Segment Start: Records provided
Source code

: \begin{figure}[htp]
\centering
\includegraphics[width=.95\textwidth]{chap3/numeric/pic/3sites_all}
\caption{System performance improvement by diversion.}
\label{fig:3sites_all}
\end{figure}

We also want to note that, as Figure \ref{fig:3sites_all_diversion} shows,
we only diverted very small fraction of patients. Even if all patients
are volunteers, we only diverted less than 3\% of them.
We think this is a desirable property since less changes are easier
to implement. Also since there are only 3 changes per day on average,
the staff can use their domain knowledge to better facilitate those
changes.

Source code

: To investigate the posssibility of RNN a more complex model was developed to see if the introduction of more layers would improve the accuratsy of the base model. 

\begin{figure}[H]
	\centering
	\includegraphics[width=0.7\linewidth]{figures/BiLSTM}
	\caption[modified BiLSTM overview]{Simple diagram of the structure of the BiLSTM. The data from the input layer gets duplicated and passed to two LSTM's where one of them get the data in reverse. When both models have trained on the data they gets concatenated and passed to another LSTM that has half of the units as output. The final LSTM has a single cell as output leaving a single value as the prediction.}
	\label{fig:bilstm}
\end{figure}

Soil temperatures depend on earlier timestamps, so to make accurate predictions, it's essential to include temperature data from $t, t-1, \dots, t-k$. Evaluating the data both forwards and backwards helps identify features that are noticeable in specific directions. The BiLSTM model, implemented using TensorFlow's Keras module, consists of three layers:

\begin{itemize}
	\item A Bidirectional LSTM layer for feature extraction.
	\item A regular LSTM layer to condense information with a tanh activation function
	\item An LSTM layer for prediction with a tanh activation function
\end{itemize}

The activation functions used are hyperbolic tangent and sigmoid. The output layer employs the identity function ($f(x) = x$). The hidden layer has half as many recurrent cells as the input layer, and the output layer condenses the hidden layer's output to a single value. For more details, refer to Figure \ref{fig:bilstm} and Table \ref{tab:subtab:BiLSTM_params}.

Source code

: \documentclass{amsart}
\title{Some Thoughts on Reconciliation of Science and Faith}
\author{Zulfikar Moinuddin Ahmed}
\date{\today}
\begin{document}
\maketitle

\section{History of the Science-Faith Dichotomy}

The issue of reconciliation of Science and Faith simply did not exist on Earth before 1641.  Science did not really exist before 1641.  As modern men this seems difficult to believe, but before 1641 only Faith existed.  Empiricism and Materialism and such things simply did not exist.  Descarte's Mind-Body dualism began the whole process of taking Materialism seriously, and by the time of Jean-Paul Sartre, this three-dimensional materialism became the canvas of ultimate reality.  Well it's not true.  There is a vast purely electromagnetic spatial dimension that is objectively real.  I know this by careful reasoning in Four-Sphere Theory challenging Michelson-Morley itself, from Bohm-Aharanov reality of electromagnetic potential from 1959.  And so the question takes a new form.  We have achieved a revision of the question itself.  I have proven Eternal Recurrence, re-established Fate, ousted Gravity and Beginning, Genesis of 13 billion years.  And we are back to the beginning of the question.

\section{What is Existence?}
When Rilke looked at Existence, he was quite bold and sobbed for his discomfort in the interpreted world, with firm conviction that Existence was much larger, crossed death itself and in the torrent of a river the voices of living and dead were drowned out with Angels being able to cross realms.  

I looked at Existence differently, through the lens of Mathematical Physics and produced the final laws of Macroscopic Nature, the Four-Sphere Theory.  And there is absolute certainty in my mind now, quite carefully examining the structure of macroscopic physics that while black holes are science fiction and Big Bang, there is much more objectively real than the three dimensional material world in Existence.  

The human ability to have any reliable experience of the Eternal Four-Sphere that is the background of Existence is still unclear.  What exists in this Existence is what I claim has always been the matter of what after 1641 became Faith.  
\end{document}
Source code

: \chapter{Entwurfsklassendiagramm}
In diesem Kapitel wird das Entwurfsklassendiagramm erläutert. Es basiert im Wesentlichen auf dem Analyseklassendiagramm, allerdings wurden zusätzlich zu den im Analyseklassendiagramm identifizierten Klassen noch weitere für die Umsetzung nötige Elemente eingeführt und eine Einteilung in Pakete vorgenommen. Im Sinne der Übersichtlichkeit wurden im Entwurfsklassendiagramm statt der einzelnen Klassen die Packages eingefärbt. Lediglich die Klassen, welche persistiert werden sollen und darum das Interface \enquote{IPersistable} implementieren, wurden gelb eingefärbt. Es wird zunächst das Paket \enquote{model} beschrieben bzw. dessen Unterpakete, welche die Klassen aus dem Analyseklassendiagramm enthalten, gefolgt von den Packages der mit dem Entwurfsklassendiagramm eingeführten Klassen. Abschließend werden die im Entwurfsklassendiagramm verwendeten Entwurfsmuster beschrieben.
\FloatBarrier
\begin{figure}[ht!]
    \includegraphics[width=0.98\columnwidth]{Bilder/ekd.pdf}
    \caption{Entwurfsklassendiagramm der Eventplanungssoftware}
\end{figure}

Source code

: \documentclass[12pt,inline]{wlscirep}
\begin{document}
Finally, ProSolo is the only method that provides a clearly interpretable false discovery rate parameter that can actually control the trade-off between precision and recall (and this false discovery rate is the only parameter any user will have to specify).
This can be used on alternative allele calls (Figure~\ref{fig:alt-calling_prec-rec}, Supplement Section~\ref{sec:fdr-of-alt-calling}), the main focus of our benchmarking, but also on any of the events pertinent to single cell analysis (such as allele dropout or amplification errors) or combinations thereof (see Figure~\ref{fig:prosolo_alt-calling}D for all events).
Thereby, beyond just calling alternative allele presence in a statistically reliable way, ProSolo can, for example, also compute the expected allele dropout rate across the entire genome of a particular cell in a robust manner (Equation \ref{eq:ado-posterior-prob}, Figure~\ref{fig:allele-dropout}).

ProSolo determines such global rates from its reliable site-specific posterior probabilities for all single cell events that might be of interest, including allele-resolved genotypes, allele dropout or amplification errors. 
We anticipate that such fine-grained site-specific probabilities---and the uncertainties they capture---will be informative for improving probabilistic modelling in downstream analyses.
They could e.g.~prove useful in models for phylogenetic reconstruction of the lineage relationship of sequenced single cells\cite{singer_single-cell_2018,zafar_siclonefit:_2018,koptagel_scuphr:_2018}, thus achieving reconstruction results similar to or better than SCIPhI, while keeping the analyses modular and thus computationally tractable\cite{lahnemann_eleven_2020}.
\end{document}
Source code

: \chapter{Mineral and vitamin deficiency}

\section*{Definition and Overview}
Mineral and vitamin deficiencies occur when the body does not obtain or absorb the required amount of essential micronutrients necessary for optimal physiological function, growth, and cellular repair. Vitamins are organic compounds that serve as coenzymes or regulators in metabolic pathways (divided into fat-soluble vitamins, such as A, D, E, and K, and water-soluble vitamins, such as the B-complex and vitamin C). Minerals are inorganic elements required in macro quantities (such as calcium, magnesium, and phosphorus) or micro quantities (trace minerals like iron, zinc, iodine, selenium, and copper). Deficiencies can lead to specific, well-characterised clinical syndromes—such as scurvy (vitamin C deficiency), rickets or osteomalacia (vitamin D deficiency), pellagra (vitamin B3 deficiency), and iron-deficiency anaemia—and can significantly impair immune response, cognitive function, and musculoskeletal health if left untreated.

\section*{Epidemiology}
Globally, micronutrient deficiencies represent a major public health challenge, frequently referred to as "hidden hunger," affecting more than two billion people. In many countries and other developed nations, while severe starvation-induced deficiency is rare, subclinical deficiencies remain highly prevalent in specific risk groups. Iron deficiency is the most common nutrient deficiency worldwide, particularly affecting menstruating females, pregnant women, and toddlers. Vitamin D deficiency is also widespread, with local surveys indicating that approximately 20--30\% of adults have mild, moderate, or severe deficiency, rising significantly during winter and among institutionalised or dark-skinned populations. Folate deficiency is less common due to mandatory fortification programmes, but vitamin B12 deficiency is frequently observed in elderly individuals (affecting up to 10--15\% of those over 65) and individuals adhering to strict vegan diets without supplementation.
Segment End: Records provided
_Exercise instructions_
Without altering a single word, set down all the entries again.

_Solution to this task_
Source code

: \begin{figure}[htp]
\centering
\includegraphics[width=.95\textwidth]{chap3/numeric/pic/3sites_all}
\caption{System performance improvement by diversion.}
\label{fig:3sites_all}
\end{figure}

We also want to note that, as Figure \ref{fig:3sites_all_diversion} shows,
we only diverted very small fraction of patients. Even if all patients
are volunteers, we only diverted less than 3\% of them.
We think this is a desirable property since less changes are easier
to implement. Also since there are only 3 changes per day on average,
the staff can use their domain knowledge to better facilitate those
changes.

Source code

: To investigate the posssibility of RNN a more complex model was developed to see if the introduction of more layers would improve the accuratsy of the base model. 

\begin{figure}[H]
	\centering
	\includegraphics[width=0.7\linewidth]{figures/BiLSTM}
	\caption[modified BiLSTM overview]{Simple diagram of the structure of the BiLSTM. The data from the input layer gets duplicated and passed to two LSTM's where one of them get the data in reverse. When both models have trained on the data they gets concatenated and passed to another LSTM that has half of the units as output. The final LSTM has a single cell as output leaving a single value as the prediction.}
	\label{fig:bilstm}
\end{figure}

Soil temperatures depend on earlier timestamps, so to make accurate predictions, it's essential to include temperature data from $t, t-1, \dots, t-k$. Evaluating the data both forwards and backwards helps identify features that are noticeable in specific directions. The BiLSTM model, implemented using TensorFlow's Keras module, consists of three layers:

\begin{itemize}
	\item A Bidirectional LSTM layer for feature extraction.
	\item A regular LSTM layer to condense information with a tanh activation function
	\item An LSTM layer for prediction with a tanh activation function
\end{itemize}

The activation functions used are hyperbolic tangent and sigmoid. The output layer employs the identity function ($f(x) = x$). The hidden layer has half as many recurrent cells as the input layer, and the output layer condenses the hidden layer's output to a single value. For more details, refer to Figure \ref{fig:bilstm} and Table \ref{tab:subtab:BiLSTM_params}.

Source code

: \documentclass{amsart}
\title{Some Thoughts on Reconciliation of Science and Faith}
\author{Zulfikar Moinuddin Ahmed}
\date{\today}
\begin{document}
\maketitle

\section{History of the Science-Faith Dichotomy}

The issue of reconciliation of Science and Faith simply did not exist on Earth before 1641.  Science did not really exist before 1641.  As modern men this seems difficult to believe, but before 1641 only Faith existed.  Empiricism and Materialism and such things simply did not exist.  Descarte's Mind-Body dualism began the whole process of taking Materialism seriously, and by the time of Jean-Paul Sartre, this three-dimensional materialism became the canvas of ultimate reality.  Well it's not true.  There is a vast purely electromagnetic spatial dimension that is objectively real.  I know this by careful reasoning in Four-Sphere Theory challenging Michelson-Morley itself, from Bohm-Aharanov reality of electromagnetic potential from 1959.  And so the question takes a new form.  We have achieved a revision of the question itself.  I have proven Eternal Recurrence, re-established Fate, ousted Gravity and Beginning, Genesis of 13 billion years.  And we are back to the beginning of the question.

\section{What is Existence?}
When Rilke looked at Existence, he was quite bold and sobbed for his discomfort in the interpreted world, with firm conviction that Existence was much larger, crossed death itself and in the torrent of a river the voices of living and dead were drowned out with Angels being able to cross realms.  

I looked at Existence differently, through the lens of Mathematical Physics and produced the final laws of Macroscopic Nature, the Four-Sphere Theory.  And there is absolute certainty in my mind now, quite carefully examining the structure of macroscopic physics that while black holes are science fiction and Big Bang, there is much more objectively real than the three dimensional material world in Existence.  

The human ability to have any reliable experience of the Eternal Four-Sphere that is the background of Existence is still unclear.  What exists in this Existence is what I claim has always been the matter of what after 1641 became Faith.  
\end{document}
Source code

: \chapter{Entwurfsklassendiagramm}
In diesem Kapitel wird das Entwurfsklassendiagramm erläutert. Es basiert im Wesentlichen auf dem Analyseklassendiagramm, allerdings wurden zusätzlich zu den im Analyseklassendiagramm identifizierten Klassen noch weitere für die Umsetzung nötige Elemente eingeführt und eine Einteilung in Pakete vorgenommen. Im Sinne der Übersichtlichkeit wurden im Entwurfsklassendiagramm statt der einzelnen Klassen die Packages eingefärbt. Lediglich die Klassen, welche persistiert werden sollen und darum das Interface \enquote{IPersistable} implementieren, wurden gelb eingefärbt. Es wird zunächst das Paket \enquote{model} beschrieben bzw. dessen Unterpakete, welche die Klassen aus dem Analyseklassendiagramm enthalten, gefolgt von den Packages der mit dem Entwurfsklassendiagramm eingeführten Klassen. Abschließend werden die im Entwurfsklassendiagramm verwendeten Entwurfsmuster beschrieben.
\FloatBarrier
\begin{figure}[ht!]
    \includegraphics[width=0.98\columnwidth]{Bilder/ekd.pdf}
    \caption{Entwurfsklassendiagramm der Eventplanungssoftware}
\end{figure}

Source code

: \documentclass[12pt,inline]{wlscirep}
\begin{document}
Finally, ProSolo is the only method that provides a clearly interpretable false discovery rate parameter that can actually control the trade-off between precision and recall (and this false discovery rate is the only parameter any user will have to specify).
This can be used on alternative allele calls (Figure~\ref{fig:alt-calling_prec-rec}, Supplement Section~\ref{sec:fdr-of-alt-calling}), the main focus of our benchmarking, but also on any of the events pertinent to single cell analysis (such as allele dropout or amplification errors) or combinations thereof (see Figure~\ref{fig:prosolo_alt-calling}D for all events).
Thereby, beyond just calling alternative allele presence in a statistically reliable way, ProSolo can, for example, also compute the expected allele dropout rate across the entire genome of a particular cell in a robust manner (Equation \ref{eq:ado-posterior-prob}, Figure~\ref{fig:allele-dropout}).

ProSolo determines such global rates from its reliable site-specific posterior probabilities for all single cell events that might be of interest, including allele-resolved genotypes, allele dropout or amplification errors. 
We anticipate that such fine-grained site-specific probabilities---and the uncertainties they capture---will be informative for improving probabilistic modelling in downstream analyses.
They could e.g.~prove useful in models for phylogenetic reconstruction of the lineage relationship of sequenced single cells\cite{singer_single-cell_2018,zafar_siclonefit:_2018,koptagel_scuphr:_2018}, thus achieving reconstruction results similar to or better than SCIPhI, while keeping the analyses modular and thus computationally tractable\cite{lahnemann_eleven_2020}.
\end{document}
Source code

: \chapter{Mineral and vitamin deficiency}

\section*{Definition and Overview}
Mineral and vitamin deficiencies occur when the body does not obtain or absorb the required amount of essential micronutrients necessary for optimal physiological function, growth, and cellular repair. Vitamins are organic compounds that serve as coenzymes or regulators in metabolic pathways (divided into fat-soluble vitamins, such as A, D, E, and K, and water-soluble vitamins, such as the B-complex and vitamin C). Minerals are inorganic elements required in macro quantities (such as calcium, magnesium, and phosphorus) or micro quantities (trace minerals like iron, zinc, iodine, selenium, and copper). Deficiencies can lead to specific, well-characterised clinical syndromes—such as scurvy (vitamin C deficiency), rickets or osteomalacia (vitamin D deficiency), pellagra (vitamin B3 deficiency), and iron-deficiency anaemia—and can significantly impair immune response, cognitive function, and musculoskeletal health if left untreated.

\section*{Epidemiology}
Globally, micronutrient deficiencies represent a major public health challenge, frequently referred to as "hidden hunger," affecting more than two billion people. In many countries and other developed nations, while severe starvation-induced deficiency is rare, subclinical deficiencies remain highly prevalent in specific risk groups. Iron deficiency is the most common nutrient deficiency worldwide, particularly affecting menstruating females, pregnant women, and toddlers. Vitamin D deficiency is also widespread, with local surveys indicating that approximately 20--30\% of adults have mild, moderate, or severe deficiency, rising significantly during winter and among institutionalised or dark-skinned populations. Folate deficiency is less common due to mandatory fortification programmes, but vitamin B12 deficiency is frequently observed in elderly individuals (affecting up to 10--15\% of those over 65) and individuals adhering to strict vegan diets without supplementation.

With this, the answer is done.